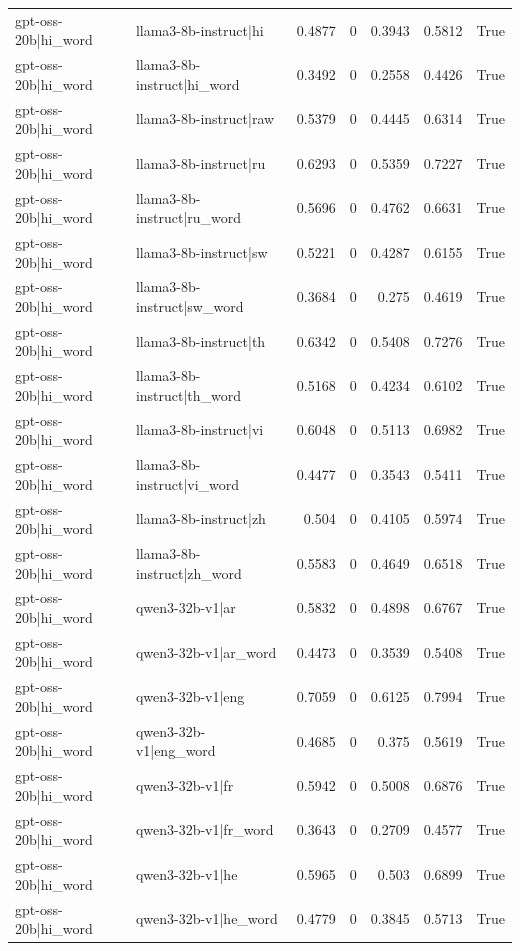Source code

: \begin{table}
\begin{tabular}{l l r r r r l}
gpt-oss-20b|hi_word & llama3-8b-instruct|hi & 0.4877 & 0 & 0.3943 & 0.5812 & True \\
gpt-oss-20b|hi_word & llama3-8b-instruct|hi_word & 0.3492 & 0 & 0.2558 & 0.4426 & True \\
gpt-oss-20b|hi_word & llama3-8b-instruct|raw & 0.5379 & 0 & 0.4445 & 0.6314 & True \\
gpt-oss-20b|hi_word & llama3-8b-instruct|ru & 0.6293 & 0 & 0.5359 & 0.7227 & True \\
gpt-oss-20b|hi_word & llama3-8b-instruct|ru_word & 0.5696 & 0 & 0.4762 & 0.6631 & True \\
gpt-oss-20b|hi_word & llama3-8b-instruct|sw & 0.5221 & 0 & 0.4287 & 0.6155 & True \\
gpt-oss-20b|hi_word & llama3-8b-instruct|sw_word & 0.3684 & 0 & 0.275 & 0.4619 & True \\
gpt-oss-20b|hi_word & llama3-8b-instruct|th & 0.6342 & 0 & 0.5408 & 0.7276 & True \\
gpt-oss-20b|hi_word & llama3-8b-instruct|th_word & 0.5168 & 0 & 0.4234 & 0.6102 & True \\
gpt-oss-20b|hi_word & llama3-8b-instruct|vi & 0.6048 & 0 & 0.5113 & 0.6982 & True \\
gpt-oss-20b|hi_word & llama3-8b-instruct|vi_word & 0.4477 & 0 & 0.3543 & 0.5411 & True \\
gpt-oss-20b|hi_word & llama3-8b-instruct|zh & 0.504 & 0 & 0.4105 & 0.5974 & True \\
gpt-oss-20b|hi_word & llama3-8b-instruct|zh_word & 0.5583 & 0 & 0.4649 & 0.6518 & True \\
gpt-oss-20b|hi_word & qwen3-32b-v1|ar & 0.5832 & 0 & 0.4898 & 0.6767 & True \\
gpt-oss-20b|hi_word & qwen3-32b-v1|ar_word & 0.4473 & 0 & 0.3539 & 0.5408 & True \\
gpt-oss-20b|hi_word & qwen3-32b-v1|eng & 0.7059 & 0 & 0.6125 & 0.7994 & True \\
gpt-oss-20b|hi_word & qwen3-32b-v1|eng_word & 0.4685 & 0 & 0.375 & 0.5619 & True \\
gpt-oss-20b|hi_word & qwen3-32b-v1|fr & 0.5942 & 0 & 0.5008 & 0.6876 & True \\
gpt-oss-20b|hi_word & qwen3-32b-v1|fr_word & 0.3643 & 0 & 0.2709 & 0.4577 & True \\
gpt-oss-20b|hi_word & qwen3-32b-v1|he & 0.5965 & 0 & 0.503 & 0.6899 & True \\
gpt-oss-20b|hi_word & qwen3-32b-v1|he_word & 0.4779 & 0 & 0.3845 & 0.5713 & True \\

\end{tabular}
\end{table}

━━━━━━━━

Goal of the exercise → Type out exactly the span of lines from the one with "gpt-oss-20b|hi_word & qwen3-32b-v1|he_word" to the end of the material above, counting both end lines, and nothing else.

Written response →
gpt-oss-20b|hi_word & qwen3-32b-v1|he_word & 0.4779 & 0 & 0.3845 & 0.5713 & True \\

\end{tabular}
\end{table}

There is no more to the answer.